Rigidity of the work piece is one area that is often over looked in optimizing composite machining. When the part is vibrating tool life will suffer. The more rigid the work piece is the longer the cutting tools will last and the more predictable the tool life will be. Speeds and feeds can also be increased if the part is very stable during cutting. The most common fixturing is vacuum fixtures. The closer the fixture matches the part the greater the rigidity. Many companies invest time in maximizing the rigidity of their fixtures at the beginning of a run. This usually pays large dividends with repeatability, quality, and consistency. Some tips and trick do not have to always be high tech. You can use something as simple as laying sand bags in unsupported areas of the part to help dampen vibration. Some people use tape to help secure families of parts that do not match the fixturing as closely as others. Anything you can do to get rid of vibration will help.
There are three common types of drills. Solid Carbide, Diamond Coated Carbide, and PCD drills. Each have their place. Carbide drills are usually only used for manual operations because of their poor tool life. Both diamond coating and PCD are the drills of choice for most applications in abrasive composites like carbon fiber. Diamond coating is Excellent for drilling! In some applications you can even increase tool life over PCD drills. Many tool tip geometries are available 8 facet double angle, traditional 4 facet, and elliptical points are all easily made to help reduce delamination. When you choose diamond coated tools you have to make sure the carbide grade is compatible with diamond coating. You need to make sure to use 6% cobalt content carbides so graphite is not formed before the diamond starts to grow on the tool. When using diamond coated drills they are disposable tools. You can use them until they wear out and you cannot resharpen them, sometimes this is easier to deal with than keeping track of re-sharpening programs with PCD cutters. PCD drills are an excellent choice for drilling in CFRP materials! The PCD tools tend to outperform the diamond coated drills in materials with high plastic content because they can maintain a sharper cutting edge. New tip geometries and solid PCD tips are now available that until recently were only available in carbide or diamond coating. These new tip geometries help reduce many of the problems associated with drilling composites. PCD drills have the advantage that they can be resharpened unlike the one time use of diamond coated drills. The disadvantage is the initial cost of the PCD drill is typically higher than that of the diamond coated drill.

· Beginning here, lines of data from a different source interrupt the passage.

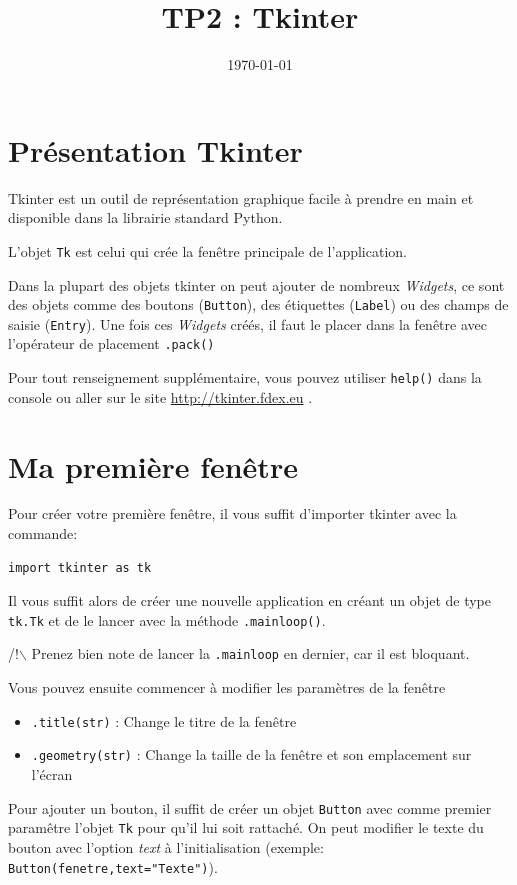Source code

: \documentclass{article}
\date{\today}
\title{TP2 : Tkinter}
\begin{document}
\maketitle


\section{Présentation Tkinter}
\label{sec-1}
Tkinter est un outil de représentation graphique facile à prendre en main et disponible dans la librairie standard Python.

\noindent
L'objet \verb~Tk~ est celui qui crée la fenêtre principale de l'application.

\noindent
Dans la plupart des objets tkinter on peut ajouter de nombreux \emph{Widgets}, ce sont des objets comme des boutons (\verb~Button~), des étiquettes (\verb~Label~) ou des champs de saisie (\verb~Entry~).
Une fois ces \emph{Widgets} créés, il faut le placer dans la fenêtre avec l'opérateur de placement \verb~.pack()~

\noindent
Pour tout renseignement supplémentaire, vous pouvez utiliser \verb~help()~ dans la console ou aller sur le site \url{http://tkinter.fdex.eu} .

\section{Ma première fenêtre}
\label{sec-2}
Pour créer votre première fenêtre, il vous suffit d'importer tkinter avec la commande:
\begin{verbatim}
import tkinter as tk
\end{verbatim}

Il vous suffit alors de créer une nouvelle application en créant un objet de type \verb~tk.Tk~ et de le lancer avec la méthode \verb~.mainloop()~.

\noindent
/!$\backslash$ Prenez bien note de lancer la \verb~.mainloop~ en dernier, car il est bloquant.


\noindent
Vous pouvez ensuite commencer à modifier les paramètres de la fenêtre
\begin{itemize}
\item \verb~.title(str)~ : Change le titre de la fenêtre
\item \verb~.geometry(str)~ : Change la taille de la fenêtre et son emplacement sur l'écran
\end{itemize}

\noindent
Pour ajouter un bouton, il suffit de créer un objet \verb~Button~ avec comme premier paramêtre l'objet \verb~Tk~ pour qu'il lui soit rattaché.
On peut modifier le texte du bouton avec l'option \emph{text} à l'initialisation (exemple: \verb~Button(fenetre,text="Texte")~).
\end{document}
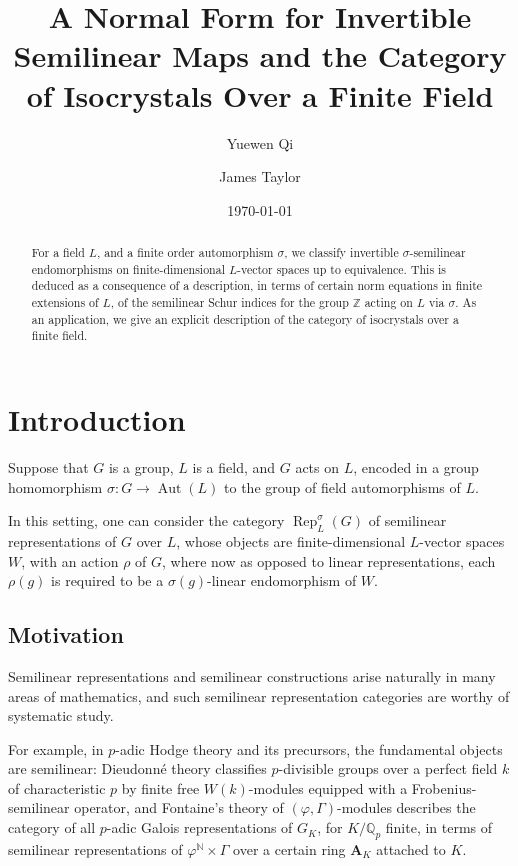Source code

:\documentclass[10pt, reqno, hidelinks]{amsart}
\title[A Normal Form for Invertible Semilinear Maps]{A Normal Form for Invertible Semilinear Maps and the Category of Isocrystals Over a Finite Field}
\date{\today}
\author{Yuewen Qi}
\author{James Taylor}
\DeclareMathOperator{\Rep}{Rep}
\DeclareMathOperator{\Aut}{Aut}
\newcommand{\bN}{{\mathbb N}}
\newcommand{\bZ}{{\mathbb Z}}
\numberwithin{thm}{subsection}
\theoremstyle{definition}
\begin{document}
\maketitle

\begin{abstract}
For a field $L$, and a finite order automorphism $\sigma$, we classify invertible $\sigma$-semilinear endomorphisms on finite-dimensional $L$-vector spaces up to equivalence. This is deduced as a consequence of a description, in terms of certain norm equations in finite extensions of $L$, of the semilinear Schur indices for the group $\bZ$ acting on $L$ via $\sigma$. As an application, we give an explicit description of the category of isocrystals over a finite field.
\end{abstract}

\vspace{-0.3cm}

\setcounter{tocdepth}{1}
\tableofcontents

\vspace{-1.2cm}

\section{Introduction}

Suppose that $G$ is a group, $L$ is a field, and $G$ acts on $L$, encoded in a group homomorphism $\sigma \colon G \rightarrow \Aut(L)$ to the group of field automorphisms of $L$.

In this setting, one can consider the category $\Rep_L^{\sigma}(G)$ of semilinear representations of $G$ over $L$, whose objects are finite-dimensional $L$-vector spaces $W$, with an action $\rho$ of $G$, where now as opposed to linear representations, each $\rho(g)$ is required to be a $\sigma(g)$-linear endomorphism of $W$.

\subsection*{Motivation}

Semilinear representations and semilinear constructions arise naturally in many areas of mathematics, and such semilinear representation categories are worthy of systematic study.

For example, in $p$-adic Hodge theory and its precursors, the fundamental objects are semilinear: Dieudonn\'{e} theory classifies $p$-divisible groups over a perfect field $k$ of characteristic $p$ by finite free $W(k)$-modules equipped with a Frobenius-semilinear operator, and Fontaine's theory of $(\varphi,\Gamma)$-modules describes the category of all $p$-adic Galois representations of $G_K$, for $K/\mathbb{Q}_p$ finite, in terms of semilinear representations of $\varphi^{\bN} \times \Gamma$ over a certain ring $\mathbf{A}_K$ attached to $K$.
\end{document}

Many tools have been developed specifically for composite materials. A few of these tools have save thousands of hours and millions of dollars over the old way of cutting composites. Here are a few, Specially designed and diamond coated dovetail cutters designed to cut the bevel and trim when necessary allows the part to match the CAD model and eliminate many secondary or third operations. Dual purpose reamer counter sinks are used using micro stop hand tools to finish the hole size and counter sink in one operation. The tool is a solid carbide one piece design so it can be diamond coated unlike most brazed threaded tools. Another time saving style of tool is a perforation tool used for sound reduction parts where thousands of holes are needed. One tool can reach up to 80,000 holes in fiberglass and up to 40,000 holes in carbon fiber.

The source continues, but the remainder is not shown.